Come birthday time, you are sure to receive many cards with sentiments from friends and family. Nothing accompanies a picture of you blowing out your candles better than the well wishes of others. Scan the cards, or type the messages onto your page.
Dictionary or thesaurus
Definitions can be used for quick, no-nonsense journaling and a thesaurus is helpful when seeking different words to describe an event. I’ve bookmarked Web sites such as www.dictionary.com and www.thesaurus.com because I use them often. Also consider recording the meaning of names as Nasilele Holland did on a page about her son, above.
Newspaper articles and reviews
Find your journaling in the local paper. Articles and reviews contain descriptive information about things you may have overlooked. Did the restaurant where you had dinner get a five-star rating? What did the reviewer say about last night’s movie? Just scan and print.
Whenever you travel, take home brochures from the hotel lobby. They offer a wealth of information about your vacation destination and can make journaling a breeze. Use the pamphlets directly on your page or retype a few descriptive lines.
I often write e-mails to my out-of-state family to keep them updated. These notes can be directly transferred to a layout by copying and pasting them into your word-processing program.

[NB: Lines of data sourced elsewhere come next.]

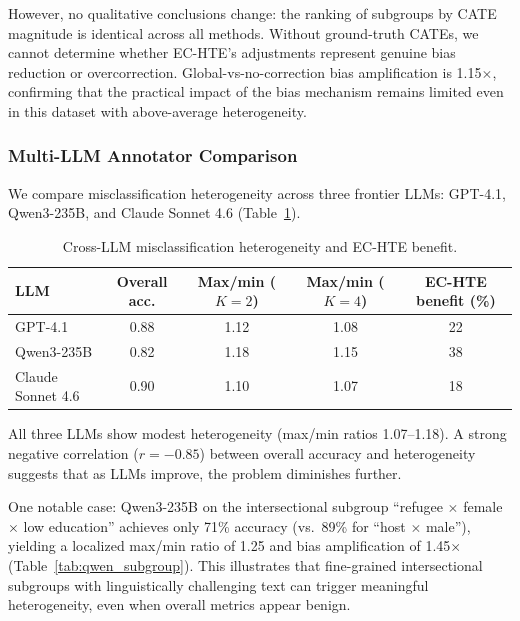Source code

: \documentclass[11pt,a4paper]{article}
\begin{document}
However, no qualitative conclusions change: the ranking of subgroups by CATE magnitude is identical across all methods. Without ground-truth CATEs, we cannot determine whether EC-HTE's adjustments represent genuine bias reduction or overcorrection. Global-vs-no-correction bias amplification is 1.15$\times$, confirming that the practical impact of the bias mechanism remains limited even in this dataset with above-average heterogeneity.

\subsubsection{Multi-LLM Annotator Comparison}

We compare misclassification heterogeneity across three frontier LLMs: GPT-4.1, Qwen3-235B, and Claude Sonnet 4.6 (Table~\ref{tab:multi_llm}).

\begin{table}[t]
\centering
\caption{Cross-LLM misclassification heterogeneity and EC-HTE benefit.}
\label{tab:multi_llm}
\begin{tabular}{@{}lcccc@{}}
\toprule
LLM & Overall acc. & Max/min ($K{=}2$) & Max/min ($K{=}4$) & EC-HTE benefit (\%) \\
\midrule
GPT-4.1          & 0.88 & 1.12 & 1.08 & 22 \\
Qwen3-235B       & 0.82 & 1.18 & 1.15 & 38 \\
Claude Sonnet 4.6 & 0.90 & 1.10 & 1.07 & 18 \\
\bottomrule
\end{tabular}
\end{table}

All three LLMs show modest heterogeneity (max/min ratios 1.07--1.18). A strong negative correlation ($r = -0.85$) between overall accuracy and heterogeneity suggests that as LLMs improve, the problem diminishes further.

One notable case: Qwen3-235B on the intersectional subgroup ``refugee $\times$ female $\times$ low education'' achieves only 71\% accuracy (vs.\ 89\% for ``host $\times$ male''), yielding a localized max/min ratio of 1.25 and bias amplification of 1.45$\times$ (Table~\ref{tab:qwen_subgroup}). This illustrates that fine-grained intersectional subgroups with linguistically challenging text can trigger meaningful heterogeneity, even when overall metrics appear benign.
\end{document}
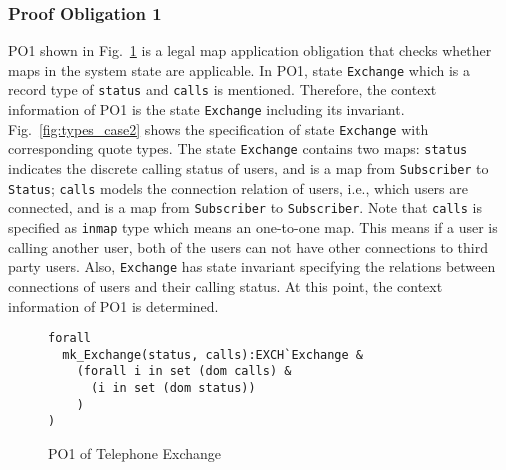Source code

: \subsubsection{Proof Obligation 1}

PO1 shown in Fig.~\ref{fig:po1_case2} is a legal map application obligation that checks whether maps in the system state are applicable. In PO1, state {\tt Exchange} which is a record type of {\tt status} and {\tt calls} is mentioned. Therefore, the context information of PO1 is the state {\tt Exchange} including its invariant. Fig.~\ref{fig:types_case2} shows the specification of state {\tt Exchange} with corresponding quote types. The state {\tt Exchange} contains two maps: {\tt status} indicates the discrete calling status of users, and is a map from {\tt Subscriber} to {\tt Status}; {\tt calls} models the connection relation of users, i.e., which users are connected, and is a map from {\tt Subscriber} to {\tt Subscriber}. Note that {\tt calls} is specified as {\tt inmap} type which means an one-to-one map. This means if a user is calling another user, both of the users can not have other connections to third party users. Also, {\tt Exchange} has state invariant specifying the relations between connections of users and their calling status. At this point, the context information of PO1 is determined.

\begin{figure}[t]
\begin{center}
\begin{mdframed}[roundcorner=5pt]
\begin{Verbatim}[fontsize=\small]
forall
  mk_Exchange(status, calls):EXCH`Exchange &
    (forall i in set (dom calls) &
      (i in set (dom status))
    )
)
\end{Verbatim}
\end{mdframed}
\vspace{-10pt}
\caption{PO1 of Telephone Exchange}
\label{fig:po1_case2}
\end{center}
\vspace{-10pt}
\end{figure}


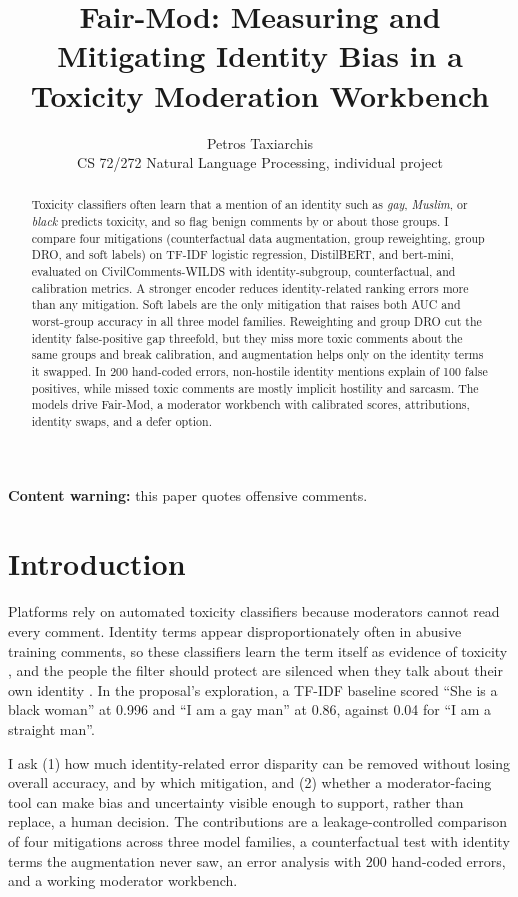 \documentclass[11pt]{article}
\title{Fair-Mod: Measuring and Mitigating Identity Bias in a\\Toxicity Moderation Workbench}
\author{Petros Taxiarchis \\ CS 72/272 Natural Language Processing, individual project}
\begin{document}
\maketitle

\begin{abstract}
Toxicity classifiers often learn that a mention of an identity such as \emph{gay}, \emph{Muslim}, or \emph{black}
predicts toxicity, and so flag benign comments by or about those groups. I compare four mitigations (counterfactual
data augmentation, group reweighting, group DRO, and soft labels) on TF-IDF logistic regression, DistilBERT, and
bert-mini, evaluated on CivilComments-WILDS with identity-subgroup, counterfactual, and calibration metrics. A stronger encoder reduces identity-related
ranking errors more than any mitigation. Soft labels are the only mitigation that raises both AUC and worst-group
accuracy in all three model families. Reweighting and group DRO cut the identity false-positive gap threefold, but
they miss more toxic comments about the same groups and break calibration, and augmentation helps only on the identity
terms it swapped. In 200 hand-coded errors, non-hostile identity mentions explain \HandFPIdentity{} of 100 false
positives, while missed toxic comments are mostly implicit hostility and sarcasm. The models drive Fair-Mod, a
moderator workbench with calibrated scores, attributions, identity swaps, and a defer option.
\end{abstract}

\noindent\textbf{Content warning:} this paper quotes offensive comments.

\section{Introduction}
Platforms rely on automated toxicity classifiers because moderators cannot read every comment. Identity terms appear
disproportionately often in abusive training comments, so these classifiers learn the term itself as evidence of
toxicity \citep{dixon2018measuring,borkan2019nuanced}, and the people the filter should protect are silenced when they
talk about their own identity \citep{sap2019risk}. In the proposal's exploration, a TF-IDF baseline scored ``She is a
black woman'' at 0.996 and ``I am a gay man'' at 0.86, against 0.04 for ``I am a straight man''.

I ask (1) how much identity-related error disparity can be removed without losing overall accuracy, and by which
mitigation, and (2) whether a moderator-facing tool can make bias and uncertainty visible enough to support, rather
than replace, a human decision. The contributions are a leakage-controlled comparison of four mitigations across three
model families, a counterfactual test with identity terms the augmentation never saw, an error analysis with 200
hand-coded errors, and a working moderator workbench.
\end{document}
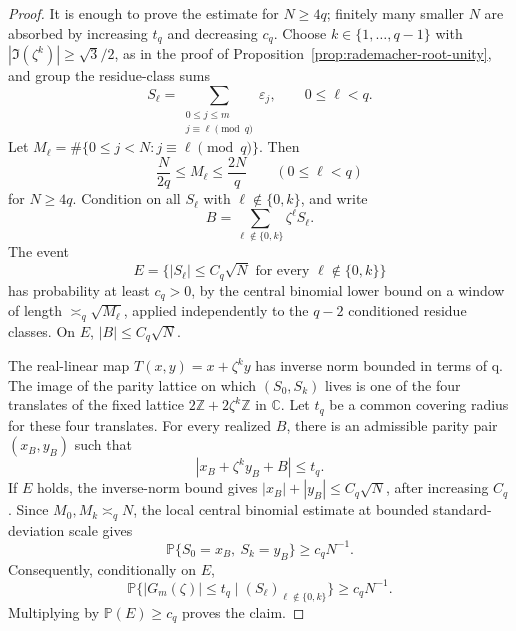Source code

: \documentclass[11pt]{amsart}
\numberwithin{equation}{section}
\theoremstyle{definition}
\theoremstyle{remark}
\newcommand{\C}{\mathbb C}
\newcommand{\Prob}{\mathbb P}
\newcommand{\abs}[1]{\left\lvert #1\right\rvert}
\begin{document}
\begin{proof}
It is enough to prove the estimate for \(N\ge4q\); finitely many smaller \(N\)
are absorbed by increasing \(t_q\) and decreasing \(c_q\).  Choose
\(k\in\{1,\ldots,q-1\}\) with
\(\abs{\Im(\zeta^k)}\ge\sqrt3/2\), as in the proof of
Proposition~\ref{prop:rademacher-root-unity}, and group the residue-class sums
\[
  S_\ell=\sum_{\substack{0\le j\le m\\j\equiv \ell\pmod q}}\varepsilon_j,
  \qquad 0\le \ell<q.
\]
Let \(M_\ell=\#\{0\le j<N:j\equiv\ell\pmod q\}\).  Then
\[
  \frac{N}{2q}\le M_\ell\le \frac{2N}{q}
  \qquad(0\le\ell<q)
\]
for \(N\ge4q\).
Condition on all \(S_\ell\) with \(\ell\notin\{0,k\}\), and write
\[
  B=\sum_{\ell\notin\{0,k\}}\zeta^\ell S_\ell .
\]
The event
\[
  E=\{\abs{S_\ell}\le C_q\sqrt N\text{ for every }\ell\notin\{0,k\}\}
\]
has probability at least \(c_q>0\), by the central binomial lower bound on a
window of length \(\asymp_q\sqrt{M_\ell}\), applied independently to the
\(q-2\) conditioned residue classes.  On \(E\), \(\abs B\le C_q\sqrt N\).

The real-linear map \(T(x,y)=x+\zeta^k y\) has inverse norm bounded in terms of
q.  The image of the parity lattice on which \((S_0,S_k)\) lives is one of the
four translates of the fixed lattice \(2\mathbb Z+2\zeta^k\mathbb Z\) in \(\C\).
Let \(t_q\) be a common covering radius for these four translates.  For every
realized \(B\), there is an admissible parity pair \((x_B,y_B)\) such that
\[
  \abs{x_B+\zeta^k y_B+B}\le t_q .
\]
If \(E\) holds, the inverse-norm bound gives
\(\abs{x_B}+\abs{y_B}\le C_q\sqrt N\), after increasing \(C_q\).
Since \(M_0,M_k\asymp_q N\), the local central binomial estimate at bounded
standard-deviation scale gives
\[
  \Prob\{S_0=x_B,\ S_k=y_B\}\ge c_q N^{-1}.
\]
Consequently, conditionally on \(E\),
\[
  \Prob\{\abs{G_m(\zeta)}\le t_q\mid (S_\ell)_{\ell\notin\{0,k\}}\}
  \ge c_q N^{-1}.
\]
Multiplying by \(\Prob(E)\ge c_q\) proves the claim.
\end{proof}
\end{document}
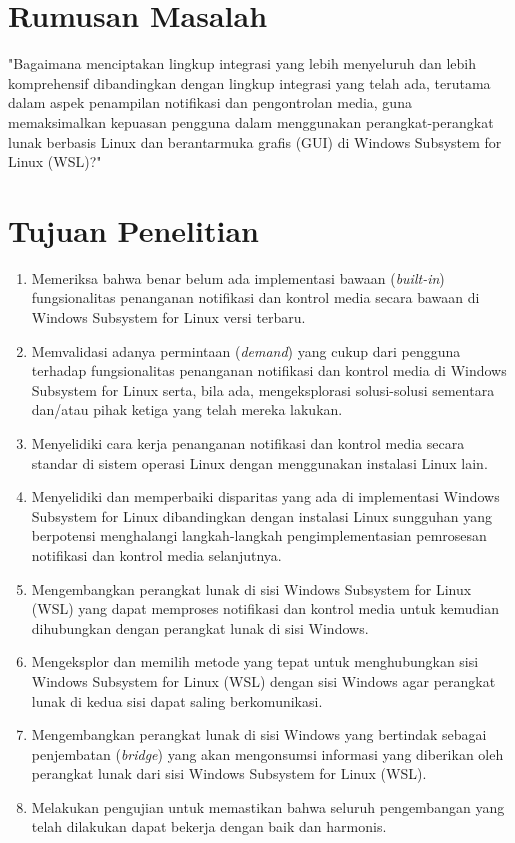 \section{Rumusan Masalah}

"Bagaimana menciptakan lingkup integrasi yang lebih menyeluruh dan lebih komprehensif dibandingkan dengan lingkup integrasi yang telah ada, terutama dalam aspek penampilan notifikasi dan pengontrolan media, guna memaksimalkan kepuasan pengguna dalam menggunakan perangkat-perangkat lunak berbasis Linux dan berantarmuka grafis (GUI) di Windows Subsystem for Linux (WSL)?"


\section{Tujuan Penelitian}

\begin{enumerate}
    \item Memeriksa bahwa benar belum ada implementasi bawaan (\textit{built-in}) fungsionalitas penanganan notifikasi dan kontrol media secara bawaan di Windows Subsystem for Linux versi terbaru.

    \item Memvalidasi adanya permintaan (\textit{demand}) yang cukup dari pengguna terhadap fungsionalitas penanganan notifikasi dan kontrol media di Windows Subsystem for Linux serta, bila ada, mengeksplorasi solusi-solusi sementara dan/atau pihak ketiga yang telah mereka lakukan.

    \item Menyelidiki cara kerja penanganan notifikasi dan kontrol media secara standar di sistem operasi Linux dengan menggunakan instalasi Linux lain.
    
    \item Menyelidiki dan memperbaiki disparitas yang ada di implementasi Windows Subsystem for Linux dibandingkan dengan instalasi Linux sungguhan yang berpotensi menghalangi langkah-langkah pengimplementasian pemrosesan notifikasi dan kontrol media selanjutnya.

    \item Mengembangkan perangkat lunak di sisi Windows Subsystem for Linux (WSL) yang dapat memproses notifikasi dan kontrol media untuk kemudian dihubungkan dengan perangkat lunak di sisi Windows.

    \item Mengeksplor dan memilih metode yang tepat untuk menghubungkan sisi Windows Subsystem for Linux (WSL) dengan sisi Windows agar perangkat lunak di kedua sisi dapat saling berkomunikasi.

    \item Mengembangkan perangkat lunak di sisi Windows yang bertindak sebagai penjembatan (\textit{bridge}) yang akan mengonsumsi informasi yang diberikan oleh perangkat lunak dari sisi Windows Subsystem for Linux (WSL).

    \item Melakukan pengujian untuk memastikan bahwa seluruh pengembangan yang telah dilakukan dapat bekerja dengan baik dan harmonis.
\end{enumerate}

Consider transferring Instant Messenger conversations from your friends and family as well.
Your child’s homework tells a story. Scan it and include it on your page. Add your child’s name, age, and a short explanation of the assignment. You also can include comments from a teacher in this way.
Speed up the process by freewriting. See what happens when you give your internal editor a night off.
Manufacturers have done their best to help us journal quickly by offering quotes, definitions, and more. Look for a variety of themes, fonts, and sizes.
Sometimes a passage from a book will set the perfect mood for your photo. I love to use classic children’s books for this, as I know they will be meaningful for my kids to look back on. A Bible verse also can establish a tone.
The Internet is a great resource for facts on a variety of subjects. Last year, when scrapbooking about my son and his cicadas, I included information on the insects that I found online, printing directly from an online FAQ section. Try online encyclopedias as well.
Day planners and journals:
A photocopy of a page from your day planner is sure to provide the perfect journaling for a layout about your busy lifestyle. Also look to diary entries or your online blog to transfer to a page. Keeping a daily journal is a great way to cut your scrapbooking time later.
Quoting someone is always a great way to journal. This is especially true when the quote comes from your kids.